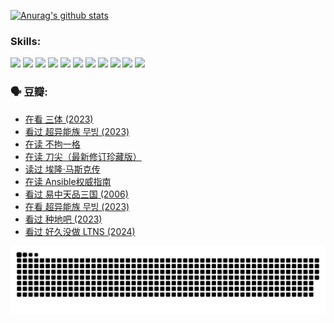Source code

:
[![Anurag's github stats](https://github-readme-stats.vercel.app/api?username=w940853815)](https://github.com/anuraghazra/github-readme-stats)

### Skills:

<code><img height="32" src="https://cdn.jsdelivr.net/npm/simple-icons@v5/icons/python.svg"></code>
<code><img height="32" src="https://cdn.jsdelivr.net/npm/simple-icons@v5/icons/javascript.svg"></code>
<code><img height="32" src="https://cdn.jsdelivr.net/npm/simple-icons@v5/icons/django.svg"></code>
<code><img height="32" src="https://cdn.jsdelivr.net/npm/simple-icons@v5/icons/flask.svg"></code>
<code><img height="32" src="https://cdn.jsdelivr.net/npm/simple-icons@v5/icons/vuetify.svg"></code>
<code><img height="32" src="https://cdn.jsdelivr.net/npm/simple-icons@v5/icons/git.svg"></code>
<code><img height="32" src="https://cdn.jsdelivr.net/npm/simple-icons@v5/icons/docker.svg"></code>
<code><img height="32" src="https://cdn.jsdelivr.net/npm/simple-icons@v5/icons/postgresql.svg"></code>
<code><img height="32" src="https://cdn.jsdelivr.net/npm/simple-icons@v5/icons/elasticsearch.svg"></code>
<code><img height="32" src="https://cdn.jsdelivr.net/npm/simple-icons@v5/icons/macos.svg"></code>
<code><img height="32" src="https://cdn.jsdelivr.net/npm/simple-icons@v5/icons/linux.svg"></code>

### 🗣 豆瓣:

<!-- DOUBAN-ACTIVITIES:START -->
- [在看 三体‎ (2023)](https://www.douban.com/people/136069238/status/4558185093/?_i=11242148)
- [看过 超异能族 무빙‎ (2023)](https://www.douban.com/people/136069238/status/4556824186/?_i=11242148)
- [在读 不拘一格](https://www.douban.com/people/136069238/status/4541712161/?_i=11242148)
- [在读 刀尖（最新修订珍藏版）](https://www.douban.com/people/136069238/status/4541711339/?_i=11242148)
- [读过 埃隆·马斯克传](https://www.douban.com/people/136069238/status/4541710351/?_i=11242148)
- [在读 Ansible权威指南](https://www.douban.com/people/136069238/status/4539151450/?_i=11242148)
- [看过 易中天品三国‎ (2006)](https://www.douban.com/people/136069238/status/4529910812/?_i=11242148)
- [在看 超异能族 무빙‎ (2023)](https://www.douban.com/people/136069238/status/4527291077/?_i=11242148)
- [看过 种地吧‎ (2023)](https://www.douban.com/people/136069238/status/4527289637/?_i=11242148)
- [看过 好久没做 LTNS‎ (2024)](https://www.douban.com/people/136069238/status/4527289515/?_i=11242148)
<!-- DOUBAN-ACTIVITIES:END -->


![Snake animation](https://raw.githubusercontent.com/w940853815/w940853815/output/github-contribution-grid-snake.svg)

<!--
**w940853815/w940853815** is a ✨ _special_ ✨ repository because its `README.md` (this file) appears on your GitHub profile.

Here are some ideas to get you started:

- 🔭 I’m currently working on ...
- 🌱 I’m currently learning ...
- 👯 I’m looking to collaborate on ...
- 🤔 I’m looking for help with ...
- 💬 Ask me about ...
- 📫 How to reach me: ...
- 😄 Pronouns: ...
- ⚡ Fun fact: ...
-->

Problem to solve. When a line in the listing has the word "people", return that line.

Written reply.
- [在看 三体‎ (2023)](https://www.douban.com/people/136069238/status/4558185093/?_i=11242148)
- [看过 超异能族 무빙‎ (2023)](https://www.douban.com/people/136069238/status/4556824186/?_i=11242148)
- [在读 不拘一格](https://www.douban.com/people/136069238/status/4541712161/?_i=11242148)
- [在读 刀尖（最新修订珍藏版）](https://www.douban.com/people/136069238/status/4541711339/?_i=11242148)
- [读过 埃隆·马斯克传](https://www.douban.com/people/136069238/status/4541710351/?_i=11242148)
- [在读 Ansible权威指南](https://www.douban.com/people/136069238/status/4539151450/?_i=11242148)
- [看过 易中天品三国‎ (2006)](https://www.douban.com/people/136069238/status/4529910812/?_i=11242148)
- [在看 超异能族 무빙‎ (2023)](https://www.douban.com/people/136069238/status/4527291077/?_i=11242148)
- [看过 种地吧‎ (2023)](https://www.douban.com/people/136069238/status/4527289637/?_i=11242148)
- [看过 好久没做 LTNS‎ (2024)](https://www.douban.com/people/136069238/status/4527289515/?_i=11242148)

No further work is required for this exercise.